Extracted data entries
━━━━━━━━━━━━━━━━━━━━
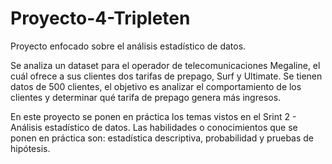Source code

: # Proyecto-4-Tripleten
Proyecto enfocado sobre el análisis estadístico de datos.

Se analiza un dataset para el operador de telecomunicaciones Megaline, el cuál ofrece a sus clientes dos tarifas de prepago, Surf y Ultimate. Se tienen datos de 500 clientes, el objetivo es analizar el comportamiento de los clientes y determinar qué tarifa de prepago genera más ingresos.

En este proyecto se ponen en práctica los temas vistos en el Srint 2 - Análisis estadístico de datos. Las habilidades o conocimientos que se ponen en práctica son: estadística descriptiva, probabilidad y pruebas de hipótesis.
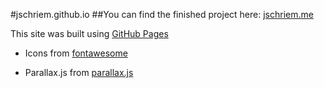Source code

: #jschriem.github.io
##You can find the finished project here: [jschriem.me](https://jschriem.me)

This site was built using [GitHub Pages](https://pages.github.com/)

- Icons from [fontawesome](https://fontawesome.com/)

- Parallax.js from [parallax.js](http://pixelcog.github.io/parallax.js/)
━━━━━━━━━━━━━━━━━━━━
* **Exercise details**
Look over the entries above and say how many lines contain "jschriem"; give only the number.

* **Task result**
2